One of my clients recently asked me what organizations should expect for information security and privacy in 2019. My short answer: More! He appreciated my in-depth discussion with him so much, I decided to share a few of my high-level points from that conversation. Here is what to expect in five key areas in 2019, and beyond.
1. More ransomware
Why? More businesses, organizations and people are paying the ransoms. Cybercrooks will use what makes money, so they will use more ransomware. Even when organizations say they have up-to-date backups, business leaders have gone ahead and paid ransoms because they said it would be quicker to do so than to restore their data and applications from their own backups. If this is true, then they clearly have insufficient backup and disaster recovery procedures.

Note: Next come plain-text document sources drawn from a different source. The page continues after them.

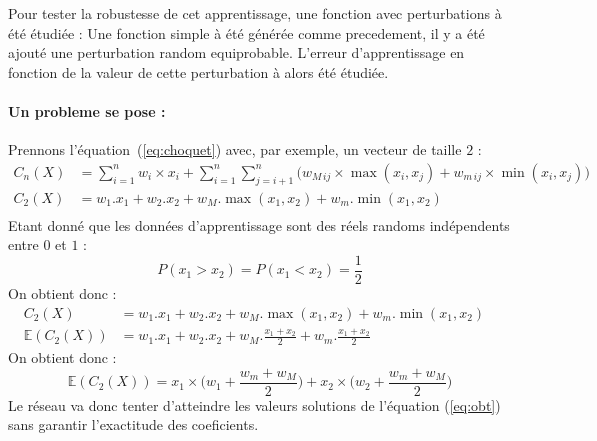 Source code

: Pour tester la robustesse de cet apprentissage, une fonction avec perturbations à été étudiée :
Une fonction simple à été générée comme precedement, il y a été ajouté une perturbation random equiprobable.
L’erreur d’apprentissage en fonction de la valeur de cette perturbation à alors été étudiée.\\


\paragraph{Un probleme se pose :}
Prennons l'équation\ (\ref{eq:choquet}) avec, par exemple, un vecteur de taille $2$ :
\begin{align*}
    C_n (X)
    & =
        \sum_{i=1}^{n}
                w_i \times x_i +
            \sum_{i=1}^{n}\sum_{j=i+1}^{n}
            \Big(
                w_{M\,ij} \times \max(x_i,x_j) + w_{m\,ij} \times \min(x_i,x_j)
            \Big)
    &\\
    C_2 (X)
    & =
        w_1.x_1 + w_2.x_2 + w_M.\max(x_1,x_2) + w_m.\min(x_1,x_2)
    &\\
\end{align*}
Etant donné que les données d'apprentissage sont des réels randoms indépendents entre $0$ et $1$ :
\begin{equation}
    \label{eq:proba}
    P(x_1 > x_2) = P(x_1 < x_2) = \frac{1}{2}
\end{equation}
On obtient donc :
\begin{align*}
    C_2 (X)
    & =
        w_1.x_1 + w_2.x_2 + w_M.\max(x_1,x_2) + w_m.\min(x_1,x_2)
    &\\
    \mathbb{E}(C_2 (X))
    & =
        w_1.x_1 + w_2.x_2 + w_M.\frac{x_1 + x_2}{2} + w_m.\frac{x_1 + x_2}{2}
    &
\end{align*}
On obtient donc :
\begin{equation}
    \label{eq:obt}
    \mathbb{E}(C_2 (X)) =
        x_1 \times \Big(w_1 + \frac{w_m + w_M}{2}\Big) + x_2 \times \Big(w_2 + \frac{w_m + w_M}{2}\Big)
\end{equation}
Le réseau va donc tenter d'atteindre les valeurs solutions de l'équation
(\ref{eq:obt}) sans garantir l'exactitude des coeficients.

Two actions (of many necessary) to help prevent ransomware losses:
- Encrypt all your data. Ransomware crooks are increasingly taking copies of data before they use their own encryption to take your data hostage. Turn the tables on the crooks: strongly encrypt your data so if they succeed in stealing it, they will be unable to use and sell your organization’s data to their crook colleagues.
- Implement an effective backup and recovery program. Here are just a few of the necessary actions:
- Make frequent backups.
- Create a procedure to quickly restore data and systems.
- Establish a disaster recovery team to follow the procedure.
- Test the procedure with the team to ensure it works, and to determine how long data recovery will take.
- Modify the procedure as necessary to improve on the results, including recovery times.
2. More attacks to the USA critical infrastructure
Why? More of the energy, water, healthcare, transportation, communications, and all other systems that comprise the USA critical infrastructure, are demonstrably, incredibly vulnerable. This is not unique to the USA; most (if not all) other countries also have significant vulnerabilities within their critical infrastructure which attract nation-state hackers, and others who simply want to cause disruption or steal valuable intellectual property and other data. A weakness within one sector presents a threat to all others connected in any way to it. Many weak points exist throughout the entire homeland critical infrastructure that could be exploited to cause mass disruption, as well as actual physical harm. Large amounts of personal data are also stored and transmitted within the critical infrastructure, and massive privacy breaches have already occurred through a wide variety of incidents.
Two actions (of many necessary) to help improve critical infrastructure security:
- Require all entities involved to establish strong cybersecurity programs. Each organization that is part of the critical infrastructure should establish a risk-based information security program to mitigate the likelihood of successful threat and vulnerability exploitations and privacy breaches. All such entities should be encouraged (if not required) to use standards and resources available from government and/or legitimate and vetted standards agencies, such as the NIST Framework for Improving Critical Infrastructure Cybersecurity and the CISA National Cybersecurity and Communications Integration Center (NCCIC).
- Require all entities involved to establish strong privacy programs. Each organization that is part of the critical infrastructure should establish a risk-based privacy protection program to mitigate the likelihood of privacy breaches, for not only taxpayers, consumers and patients, but also for all those who work within the organizations. They should be encouraged (if not required) to use privacy standards and resources available from government and/or legitimate and vetted standards agencies, such as the OECD Privacy Guidelines, EU GDPR Principles, and the NIST Privacy Framework that is currently being established.